Data section start

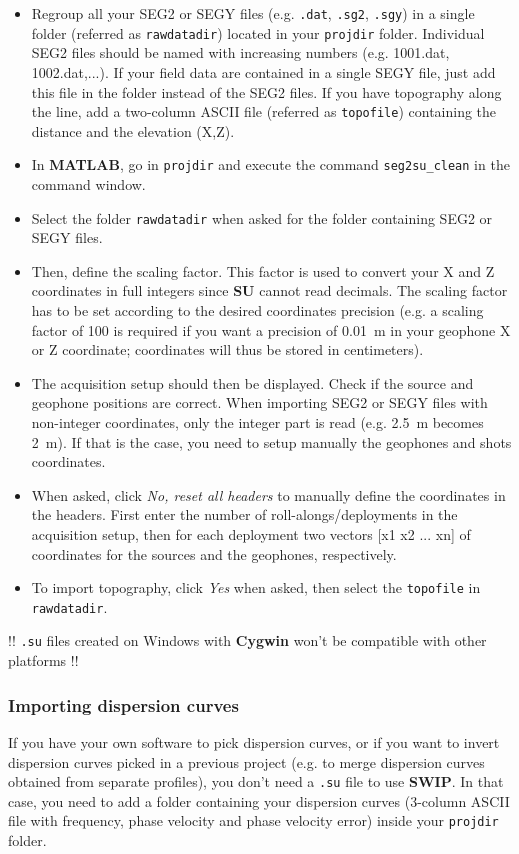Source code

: \documentclass[twoside,a4paper]{article}
\def\SWIP{\textbf{SWIP}}
\def\SU{\textbf{SU}}
\def\MATLAB{\textbf{MATLAB}}
\def\Cygwin{\textbf{Cygwin}}
\begin{document}
\begin{itemize}[leftmargin=*]
\setlength\itemsep{2ex}
\item Regroup all your SEG2 or SEGY files (e.g. \verb|.dat|, \verb|.sg2|, \verb|.sgy|) in a single folder (referred as \verb|rawdatadir|) located in your \verb|projdir| folder. Individual SEG2 files should be named with increasing numbers (e.g. 1001.dat, 1002.dat,...). If your field data are contained in a single SEGY file, just add this file in the folder instead of the SEG2 files. If you have topography along the line, add a two-column ASCII file (referred as \verb|topofile|) containing the distance and the elevation (X,Z).
\item In {\MATLAB}, go in \verb|projdir| and execute the command \verb|seg2su_clean| in the command window.
\item Select the folder \verb|rawdatadir| when asked for the folder containing SEG2 or SEGY files.
\item Then, define the scaling factor. This factor is used to convert your X and Z coordinates in full integers since {\SU} cannot read decimals. The scaling factor has to be set according to the desired coordinates precision (e.g. a scaling factor of 100 is required if you want a precision of 0.01~m in your geophone X or Z coordinate; coordinates will thus be stored in centimeters).
\item The acquisition setup should then be displayed. Check if the source and geophone positions are correct. When importing SEG2 or SEGY files with non-integer coordinates, only the integer part is read (e.g. 2.5~m becomes 2~m). If that is the case, you need to setup manually the geophones and shots coordinates.
\item When asked, click \textit{No, reset all headers} to manually define the coordinates in the headers. First enter the number of roll-alongs/deployments in the acquisition setup, then for each deployment two vectors [x1 x2 ... xn] of coordinates for the sources and the geophones, respectively.
\item To import topography, click \textit{Yes} when asked, then select the \verb|topofile| in \verb|rawdatadir|. 
\end{itemize}

!! \verb|.su| files created on Windows with {\Cygwin} won't be compatible with other platforms !!

\subsubsection{Importing dispersion curves}
\label{sec:import}
If you have your own software to pick dispersion curves, or if you want to invert dispersion curves picked in a previous project (e.g. to merge dispersion curves obtained from separate profiles), you don't need a \verb|.su| file to use {\SWIP}. In that case, you need to add a folder containing your dispersion curves (3-column ASCII file with frequency, phase velocity and phase velocity error) inside your \verb|projdir| folder.
\end{document}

Data section end

**Problem to work on**:
Pictures stay out. Print the data exactly, from its first line through the line containing "or SEGY files.".

**Written reply**:
Source code

: \documentclass[twoside,a4paper]{article}
\def\SWIP{\textbf{SWIP}}
\def\SU{\textbf{SU}}
\def\MATLAB{\textbf{MATLAB}}
\def\Cygwin{\textbf{Cygwin}}
\begin{document}
\begin{itemize}[leftmargin=*]
\setlength\itemsep{2ex}
\item Regroup all your SEG2 or SEGY files (e.g. \verb|.dat|, \verb|.sg2|, \verb|.sgy|) in a single folder (referred as \verb|rawdatadir|) located in your \verb|projdir| folder. Individual SEG2 files should be named with increasing numbers (e.g. 1001.dat, 1002.dat,...). If your field data are contained in a single SEGY file, just add this file in the folder instead of the SEG2 files. If you have topography along the line, add a two-column ASCII file (referred as \verb|topofile|) containing the distance and the elevation (X,Z).
\item In {\MATLAB}, go in \verb|projdir| and execute the command \verb|seg2su_clean| in the command window.
\item Select the folder \verb|rawdatadir| when asked for the folder containing SEG2 or SEGY files.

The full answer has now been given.